Well, the title is pretty much self-explanatory.

I use 8 Pro Build 9200. When I boot, everything is normal. Then, after a while, usually a dozen minutes, whenever I open a folder in Explorer, no file icons will be shown, whatever the file type : I only get a blank generic rectangle instead of the proprer icon. 

When this happens, I can be totally sure that any right-clicking on a file or a folder will result in the windows hanging indefinately. The only way out of this is to end the task through Task Manager.

The layout and folder options become unavailable as well.

Any help would be greatly appeciated !

Thanks a lot.

Fred


----------



## Junior777 (Jul 25, 2012)

Sounds like a bad upgrade or install. My install of Windows 8 doesnt do that. I would recommend a Refresh.


----------



## vilrockerdefer (Sep 17, 2012)

Hello,

The problem was not there just after install, or at least I didn't notice it.

I forgot to mention that if I close the explorer windows through task manager, if I open a new explorer window, the problem will still be there. I will be able to browse files and left-click but nothing else.

I have Adobe Master Collection CS6 installed, Pot Player x64, Nikon Raw Codec... Office 2010 as well.


----------



## AndrewLKE (Oct 15, 2012)

Hi,
I experience the same problem on my laptop. After a while of running I cannot right click files without explorer hanging. I am running windows 8 professional with MS Office 2010, Corel X5. 
How did you resolve your problem?
Thanks
Andrew L


----------



## vilrockerdefer (Sep 17, 2012)

After installing Shellexview and discovering that while Winamp had modified shell shortcuts it did not appear in shellexview, I thought maybe it was faulty. But it didn't solve my problem, so I proceeded with uninstalling other applications that had modified the shell.

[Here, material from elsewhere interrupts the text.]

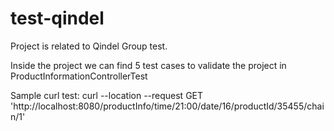 # test-qindel

Project is related to Qindel Group test.

Inside the project we can find 5 test cases to validate the project in ProductInformationControllerTest

Sample curl test:
curl --location --request GET 'http://localhost:8080/productInfo/time/21:00/date/16/productId/35455/chain/1'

My next try was to uninstall Acronis True Image 2013, and that did the trick !

Now my Windows 8 doesn't feel like pre-alpha anymore !

Thanks to all.


----------



## AndrewLKE (Oct 15, 2012)

Thanks for the reply. I actually think its the non stop backup service that caused the problem. I didn't uninstall because I actually need the backup software. I just made the services manual. And my machine has improved.


----------